Work order: Your answer should consist only of the lines from the line containing "10/77.-3/10/77: Referente a" through the last line below, each repeated exactly.

Dataset excerpts:

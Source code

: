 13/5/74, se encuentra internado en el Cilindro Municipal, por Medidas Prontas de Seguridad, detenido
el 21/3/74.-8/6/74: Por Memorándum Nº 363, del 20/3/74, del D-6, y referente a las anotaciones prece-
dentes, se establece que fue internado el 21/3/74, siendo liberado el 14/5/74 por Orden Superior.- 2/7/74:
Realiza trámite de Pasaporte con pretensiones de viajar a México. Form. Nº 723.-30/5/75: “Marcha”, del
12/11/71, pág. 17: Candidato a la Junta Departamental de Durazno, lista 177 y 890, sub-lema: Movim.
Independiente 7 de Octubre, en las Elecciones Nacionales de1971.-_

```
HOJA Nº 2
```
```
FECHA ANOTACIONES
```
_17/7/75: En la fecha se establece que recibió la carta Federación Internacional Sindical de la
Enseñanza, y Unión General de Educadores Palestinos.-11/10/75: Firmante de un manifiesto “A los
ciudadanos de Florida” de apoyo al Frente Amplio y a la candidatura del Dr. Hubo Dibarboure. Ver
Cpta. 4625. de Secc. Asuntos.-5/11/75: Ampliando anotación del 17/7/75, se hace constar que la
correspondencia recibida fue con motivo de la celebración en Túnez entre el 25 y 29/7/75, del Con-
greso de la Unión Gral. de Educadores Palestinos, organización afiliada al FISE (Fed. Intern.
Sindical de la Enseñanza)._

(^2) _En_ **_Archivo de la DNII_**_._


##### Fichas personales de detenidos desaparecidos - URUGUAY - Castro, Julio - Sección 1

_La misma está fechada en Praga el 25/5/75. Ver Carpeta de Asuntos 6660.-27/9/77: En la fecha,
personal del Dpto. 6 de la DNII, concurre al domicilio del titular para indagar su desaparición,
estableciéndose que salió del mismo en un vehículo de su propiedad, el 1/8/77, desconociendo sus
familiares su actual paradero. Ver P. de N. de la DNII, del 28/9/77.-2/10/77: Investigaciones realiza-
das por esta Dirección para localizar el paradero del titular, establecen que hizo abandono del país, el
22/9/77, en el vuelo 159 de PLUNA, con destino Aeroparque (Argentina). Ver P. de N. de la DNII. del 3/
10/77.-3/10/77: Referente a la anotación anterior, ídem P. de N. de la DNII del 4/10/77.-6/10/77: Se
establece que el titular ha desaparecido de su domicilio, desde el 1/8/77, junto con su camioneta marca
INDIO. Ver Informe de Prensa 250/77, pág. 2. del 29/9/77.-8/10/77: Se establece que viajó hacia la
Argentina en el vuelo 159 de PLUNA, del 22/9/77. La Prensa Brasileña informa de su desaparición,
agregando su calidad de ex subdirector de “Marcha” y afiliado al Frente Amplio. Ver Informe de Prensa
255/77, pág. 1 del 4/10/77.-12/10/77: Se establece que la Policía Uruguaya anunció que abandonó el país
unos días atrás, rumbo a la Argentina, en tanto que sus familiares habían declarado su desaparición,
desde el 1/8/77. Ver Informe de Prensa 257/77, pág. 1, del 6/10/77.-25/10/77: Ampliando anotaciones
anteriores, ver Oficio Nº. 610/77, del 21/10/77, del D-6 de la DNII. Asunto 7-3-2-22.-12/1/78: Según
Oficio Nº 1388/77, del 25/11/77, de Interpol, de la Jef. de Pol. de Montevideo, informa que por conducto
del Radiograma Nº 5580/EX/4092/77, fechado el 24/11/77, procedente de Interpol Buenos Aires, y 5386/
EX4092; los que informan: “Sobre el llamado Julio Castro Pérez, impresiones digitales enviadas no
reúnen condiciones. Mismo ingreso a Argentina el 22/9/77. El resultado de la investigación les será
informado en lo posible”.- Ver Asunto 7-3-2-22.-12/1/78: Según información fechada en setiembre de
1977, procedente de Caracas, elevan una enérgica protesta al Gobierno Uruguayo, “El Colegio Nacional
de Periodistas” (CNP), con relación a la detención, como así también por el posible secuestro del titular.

Solution to this problem:
10/77.-3/10/77: Referente a la anotación anterior, ídem P. de N. de la DNII del 4/10/77.-6/10/77: Se
establece que el titular ha desaparecido de su domicilio, desde el 1/8/77, junto con su camioneta marca
INDIO. Ver Informe de Prensa 250/77, pág. 2. del 29/9/77.-8/10/77: Se establece que viajó hacia la
Argentina en el vuelo 159 de PLUNA, del 22/9/77. La Prensa Brasileña informa de su desaparición,
agregando su calidad de ex subdirector de “Marcha” y afiliado al Frente Amplio. Ver Informe de Prensa
255/77, pág. 1 del 4/10/77.-12/10/77: Se establece que la Policía Uruguaya anunció que abandonó el país
unos días atrás, rumbo a la Argentina, en tanto que sus familiares habían declarado su desaparición,
desde el 1/8/77. Ver Informe de Prensa 257/77, pág. 1, del 6/10/77.-25/10/77: Ampliando anotaciones
anteriores, ver Oficio Nº. 610/77, del 21/10/77, del D-6 de la DNII. Asunto 7-3-2-22.-12/1/78: Según
Oficio Nº 1388/77, del 25/11/77, de Interpol, de la Jef. de Pol. de Montevideo, informa que por conducto
del Radiograma Nº 5580/EX/4092/77, fechado el 24/11/77, procedente de Interpol Buenos Aires, y 5386/
EX4092; los que informan: “Sobre el llamado Julio Castro Pérez, impresiones digitales enviadas no
reúnen condiciones. Mismo ingreso a Argentina el 22/9/77. El resultado de la investigación les será
informado en lo posible”.- Ver Asunto 7-3-2-22.-12/1/78: Según información fechada en setiembre de
1977, procedente de Caracas, elevan una enérgica protesta al Gobierno Uruguayo, “El Colegio Nacional
de Periodistas” (CNP), con relación a la detención, como así también por el posible secuestro del titular.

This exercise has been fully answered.